Project 6: Binary Search Tree & Balancing
Build a BST, then implement a self-balancing tree (AVL or Red-Black) to preserve O(log n).
Quick Reference
| Attribute | Value |
|---|---|
| Difficulty | Advanced |
| Time Estimate | 2 weeks |
| Language | C (Alternatives: Rust, C++) |
| Prerequisites | Projects 1-5 |
| Key Topics | BST invariants, rotations, balancing |
1. Learning Objectives
By completing this project, you will:
- Implement BST insert, search, and delete.
- Visualize tree structure and rotations.
- Add balancing via AVL or Red-Black rules.
- Compare performance of balanced vs unbalanced trees.
2. Theoretical Foundation
2.1 Core Concepts
- BST invariant: Left subtree < node < right subtree.
- Tree height: Drives search and insert cost.
- Rotations: Local restructuring to restore balance.
- AVL vs Red-Black: Different balance guarantees and costs.
2.2 Why This Matters
Trees power ordered maps, file systems, indexes, and many OS structures. Without balancing, worst-case performance can degrade to O(n).
2.3 Historical Context / Background
AVL trees were introduced in 1962; Red-Black trees became widely used in the 1970s and are common in standard libraries.
2.4 Common Misconceptions
- “BSTs are always fast”: Inserting sorted data makes them a linked list.
- “Balancing is optional”: Real systems require predictable performance.
3. Project Specification
3.1 What You Will Build
- A BST with insert/search/delete.
- A tree visualizer for shape and height.
- A balanced tree implementation (AVL or Red-Black).
3.2 Functional Requirements
- Implement BST operations and traversal.
- Measure tree height and node counts.
- Implement balancing rotations.
- Provide performance comparison on sorted vs random input.
3.3 Non-Functional Requirements
- Performance: O(log n) average, near O(log n) worst-case after balancing.
- Reliability: Handle delete cases (0, 1, 2 children).
- Usability: Visualize tree structure textually.
3.4 Example Usage / Output
$ ./bst_demo
Insert: 10, 20, 5, 7
Tree height: 3
Rotate left at 10
Balanced height: 2
3.5 Real World Outcome
The program shows the BST after each insert.

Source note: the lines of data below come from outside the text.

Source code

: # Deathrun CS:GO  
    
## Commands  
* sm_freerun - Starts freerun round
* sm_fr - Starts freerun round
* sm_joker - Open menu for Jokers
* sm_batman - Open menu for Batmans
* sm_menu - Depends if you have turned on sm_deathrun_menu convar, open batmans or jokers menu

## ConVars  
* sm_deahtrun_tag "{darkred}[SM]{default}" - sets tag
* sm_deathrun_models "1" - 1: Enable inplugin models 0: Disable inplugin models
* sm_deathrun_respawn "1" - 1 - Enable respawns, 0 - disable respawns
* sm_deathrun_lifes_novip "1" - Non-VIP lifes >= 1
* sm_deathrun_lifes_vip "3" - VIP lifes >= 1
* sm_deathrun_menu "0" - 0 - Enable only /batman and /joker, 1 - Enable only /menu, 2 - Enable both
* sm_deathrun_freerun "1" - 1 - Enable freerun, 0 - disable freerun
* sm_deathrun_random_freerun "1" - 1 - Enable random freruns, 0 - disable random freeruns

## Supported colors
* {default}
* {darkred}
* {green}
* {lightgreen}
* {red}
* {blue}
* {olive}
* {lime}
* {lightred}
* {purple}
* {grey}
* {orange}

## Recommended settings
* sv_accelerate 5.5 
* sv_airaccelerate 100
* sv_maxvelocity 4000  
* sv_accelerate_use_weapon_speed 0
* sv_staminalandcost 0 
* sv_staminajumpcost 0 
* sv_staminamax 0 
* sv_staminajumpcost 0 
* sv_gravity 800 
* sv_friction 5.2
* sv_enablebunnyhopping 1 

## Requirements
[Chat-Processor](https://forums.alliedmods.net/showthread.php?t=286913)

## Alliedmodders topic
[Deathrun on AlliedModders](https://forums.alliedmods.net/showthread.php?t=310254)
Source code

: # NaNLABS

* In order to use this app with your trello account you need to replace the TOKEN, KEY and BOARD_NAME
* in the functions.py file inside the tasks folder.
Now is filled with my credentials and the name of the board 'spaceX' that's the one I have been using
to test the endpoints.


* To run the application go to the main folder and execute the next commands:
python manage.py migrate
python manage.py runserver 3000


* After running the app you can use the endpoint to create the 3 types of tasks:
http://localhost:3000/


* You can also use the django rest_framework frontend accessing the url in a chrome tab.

When you enable balancing, it prints rotation steps and the resulting height. You can compare how sorted input destroys the unbalanced tree and how balancing fixes it.
4. Solution Architecture
4.1 High-Level Design
┌──────────────┐ ┌──────────────────┐ ┌────────────────┐
│ BST Core │────▶│ Balancing Logic │────▶│ Visualizer │
└──────────────┘ └──────────────────┘ └────────────────┘
4.2 Key Components
| Component | Responsibility | Key Decisions |
|---|---|---|
| BST Node | Key/value + children | Store height or color |
| Rotation | Restore balance | Single vs double rotations |
| Visualizer | Display structure | ASCII tree output |
4.3 Data Structures
typedef struct Node {
int key;
int value;
int height; // for AVL
struct Node* left;
struct Node* right;
} Node;
4.4 Algorithm Overview
Key Algorithm: AVL Insert
- Insert recursively like BST.
- Update height.
- Compute balance factor.
- Rotate if factor is outside [-1, 1].
Complexity Analysis:
- Time: O(log n) after balancing
- Space: O(n)
5. Implementation Guide
5.1 Development Environment Setup
clang -Wall -Wextra -g -o bst_demo src/*.c
5.2 Project Structure
project-root/
├── src/
│ ├── bst.c
│ ├── avl.c
│ ├── visualize.c
│ └── main.c
├── tests/
│ └── test_bst.c
└── Makefile
5.3 The Core Question You’re Answering
“How can I preserve ordered search while preventing the tree from turning into a list?”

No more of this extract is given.